French abbot later canonised

Saint Vulmar (or Ulmar, Vilmer, Vulmaire, Vulmar of Samer, Vulmarus, Wulmar; died 689) was a French priest, hermit and then abbot who was later venerated as a saint.
He turned to religion after his wife was taken from him and given to the man to whom she had previously been betrothed.

==Life==

Vulmar was born near Boulogne in Picardy, France.
He married, but was separated from his wife.
He became a lay brother at the Benedictine Hautmont Abbey, formerly in Hainaut.
Later he became a priest and was the founding abbot of Samer monastery near Boulogne.
It is said that Vulmar hid in a hollow oak at Caëstre for three days to avoid unwelcome honors.
He is depicted as a hermit living in a hollow tree who receives bread from a peasant.
His feast day is 20 July.

==Butler's account==

According to the hagiographer Alban Butler,
ST VULMAR. Abbot (c. A.D. 700)

ST Vulmar or Wulmar, whom the Roman Martyrology calls a man of wonderful holiness, was born in the territory of Boulogne in Picardy. He was married, but having been separated by force from his wife, he entered himself in the abbey of Hautmont in Hainault, where he was employed to keep the cattle and to hew wood for the community. He was distinguished for his eminent spirit of prayer, and was promoted to the priesthood. He after obtained leave to live alone in a hermitage near Mount Cassel for some years, and then founded near Calais the abbey of Samer, corruptly so called for Saint-Vulmar; this monastery existed until the French Revolution. St Vulmar also founded a nunnery at Wierre-aux-Bois, a mile from his own monastery. Caedwalla, King of the West Saxons, passing that way in 688 on his journey to receive baptism, conferred on the abbey an alms towards carrying on the foundation. St Vulmar was glorified by miracles, and his relics were conveyed to Boulogne, and from thence to the abbey of St Peter at Ghent.

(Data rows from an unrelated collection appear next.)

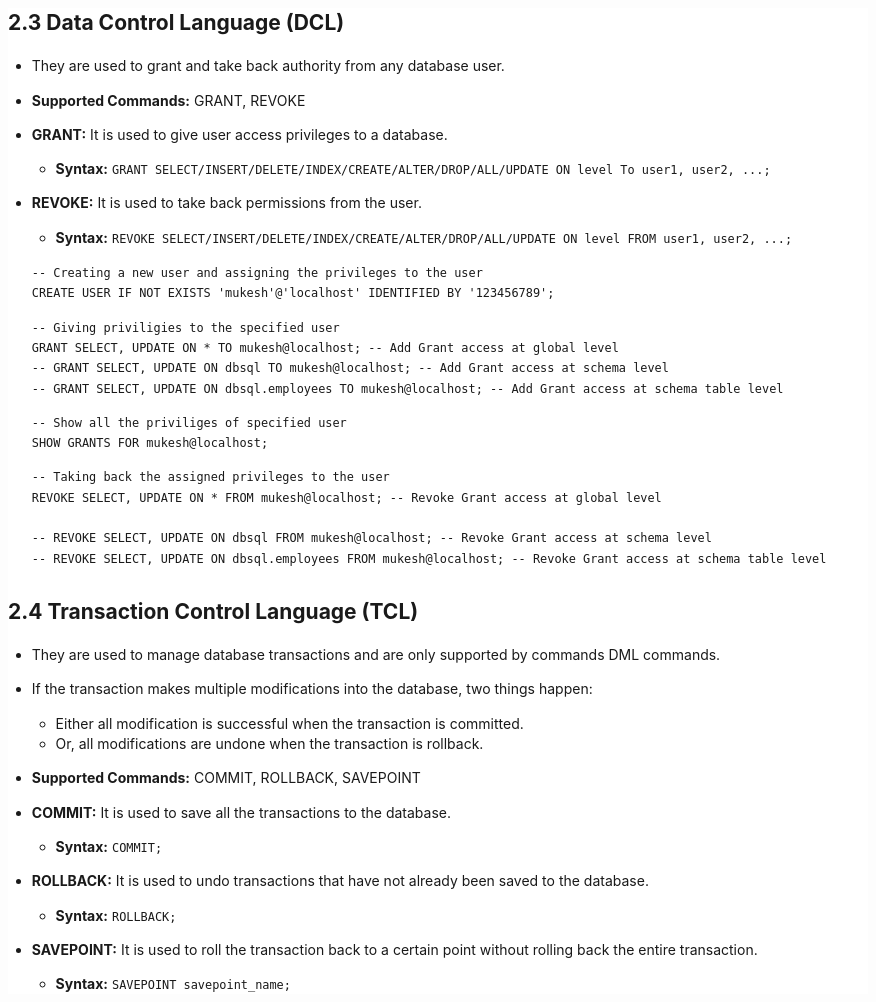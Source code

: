 <a name=Section23></a>
## 2.3 Data Control Language (DCL)

- They are used to grant and take back authority from any database user.

- **Supported Commands:** GRANT, REVOKE

- **GRANT:** It is used to give user access privileges to a database.
    - **Syntax:** ```GRANT SELECT/INSERT/DELETE/INDEX/CREATE/ALTER/DROP/ALL/UPDATE ON level To user1, user2, ...;```

- **REVOKE:** It is used to take back permissions from the user.
    - **Syntax:** ```REVOKE SELECT/INSERT/DELETE/INDEX/CREATE/ALTER/DROP/ALL/UPDATE ON level FROM user1, user2, ...;```

    ```
    -- Creating a new user and assigning the privileges to the user
    CREATE USER IF NOT EXISTS 'mukesh'@'localhost' IDENTIFIED BY '123456789';
    ```
    ```
    -- Giving priviligies to the specified user
    GRANT SELECT, UPDATE ON * TO mukesh@localhost; -- Add Grant access at global level
    -- GRANT SELECT, UPDATE ON dbsql TO mukesh@localhost; -- Add Grant access at schema level
    -- GRANT SELECT, UPDATE ON dbsql.employees TO mukesh@localhost; -- Add Grant access at schema table level
    ```
    ```
    -- Show all the priviliges of specified user
    SHOW GRANTS FOR mukesh@localhost;
    ```
    ```
    -- Taking back the assigned privileges to the user
    REVOKE SELECT, UPDATE ON * FROM mukesh@localhost; -- Revoke Grant access at global level

    -- REVOKE SELECT, UPDATE ON dbsql FROM mukesh@localhost; -- Revoke Grant access at schema level
    -- REVOKE SELECT, UPDATE ON dbsql.employees FROM mukesh@localhost; -- Revoke Grant access at schema table level
    ```

<a name=Section24></a>
## 2.4 Transaction Control Language (TCL)

- They are used to manage database transactions and are only supported by commands DML commands.

- If the transaction makes multiple modifications into the database, two things happen:

    - Either all modification is successful when the transaction is committed.
    - Or, all modifications are undone when the transaction is rollback.

- **Supported Commands:** COMMIT, ROLLBACK, SAVEPOINT

- **COMMIT:** It is used to save all the transactions to the database.
    - **Syntax:** ```COMMIT;```
- **ROLLBACK:** It is used to undo transactions that have not already been saved to the database.
    - **Syntax:** ```ROLLBACK;```
- **SAVEPOINT:** It is used to roll the transaction back to a certain point without rolling back the entire transaction.
    - **Syntax:** ```SAVEPOINT savepoint_name;```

==Baring-Gould's account==

According to Sabine Baring-Gould, Vulmar was the son of a Frankish nobleman named Vulbert.
When he was a young man he was married to a girl named Osterhilda.
However, when she was a child she had been promised by her parents to someone else.
That person complained to the king of the Franks, who ordered the separation of the young couple and gave Osterhilda to the person to whom shed had been betrothed.
Vulmar reacted by turning his back on the world and joining the monastery of Hautont in Hainault.
He was given the job of looking after cows.

Eventually Vulmar was ordained a priest, but decided to live alone in the oak forest.
For many years he lived in the Eeken forest, but when he was discovered returned to his place of birth and built a hermitage in the forest near Samer.
Over time both male and female disciples joined him, and he built two monasteries in the forest, one for men that he led and one for women under his niece Eremberta.
In 688 Ceadwalla, king of the West Saxons, visited him there while travelling to Rome, gave him 30 sous and said he would pray for him.
Vulmar died of old age just before or after the start of the 8th century and was buried at Samer.
The Huguenots later scattered his bones.